In vitro and in vivo effects of endothelin-1 and YM598, a selective endothelin ET A receptor antagonist, on the lower urinary tract.

We investigated the contractile response of the lower urinary tract to endothelin-1 in vitro (rabbits) and in vivo (dogs). We also assessed the effects of a selective endothelin ET A receptor antagonist, (E)-N-[6-methoxy-5-(2-methoxyphenoxy)[2, 2'-bipyrimidin]-4-yl]-2-phenylethenesulfonamide monopotassium salt (YM598), on endothelin-1-induced contractile responses. In the in vitro study, endothelin-1 induced contractile responses in isolated rabbit bladder base, urethra, and prostate tissues.

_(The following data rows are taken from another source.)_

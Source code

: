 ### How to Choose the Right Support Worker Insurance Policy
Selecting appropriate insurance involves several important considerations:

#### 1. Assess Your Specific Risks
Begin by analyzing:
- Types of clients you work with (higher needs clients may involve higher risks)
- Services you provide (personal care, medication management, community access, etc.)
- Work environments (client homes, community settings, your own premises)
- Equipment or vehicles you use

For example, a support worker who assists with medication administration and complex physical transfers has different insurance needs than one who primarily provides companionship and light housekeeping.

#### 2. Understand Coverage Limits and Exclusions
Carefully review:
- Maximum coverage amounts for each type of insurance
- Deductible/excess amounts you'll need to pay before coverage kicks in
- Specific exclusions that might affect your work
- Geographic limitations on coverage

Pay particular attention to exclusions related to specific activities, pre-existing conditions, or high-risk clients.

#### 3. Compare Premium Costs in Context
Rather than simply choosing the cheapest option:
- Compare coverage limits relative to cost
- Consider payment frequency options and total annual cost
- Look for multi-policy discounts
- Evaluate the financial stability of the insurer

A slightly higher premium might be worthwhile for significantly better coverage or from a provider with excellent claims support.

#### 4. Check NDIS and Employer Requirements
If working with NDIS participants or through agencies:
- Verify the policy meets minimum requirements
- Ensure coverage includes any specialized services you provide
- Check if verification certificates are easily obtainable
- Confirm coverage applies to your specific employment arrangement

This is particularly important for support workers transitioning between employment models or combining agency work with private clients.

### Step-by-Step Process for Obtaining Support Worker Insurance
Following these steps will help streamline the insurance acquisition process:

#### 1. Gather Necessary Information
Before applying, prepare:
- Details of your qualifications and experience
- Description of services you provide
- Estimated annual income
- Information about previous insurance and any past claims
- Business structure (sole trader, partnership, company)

YM598 (10(-7)-10(-5) M) antagonized these endothelin-1-induced contractile responses without affecting the maximal responses. In the in vivo study, endothelin-1 induced the elevation of non-prostatic urethral pressure as well as prostatic urethral pressure even in the presence of tamsulosin (10 microg/kg, i.v.) in anesthetized male dogs. YM598 (0.1-3 mg/kg, i.v.) inhibited these endothelin-1-induced contractile responses in a dose-dependent fashion. These results suggest that endothelin ET A receptors play an important role in the lower urinary tract contraction, and that the selective endothelin ET A receptor antagonist YM598 has ameliorating effects on various urinary dysfunctions, including benign prostatic hyperplasia.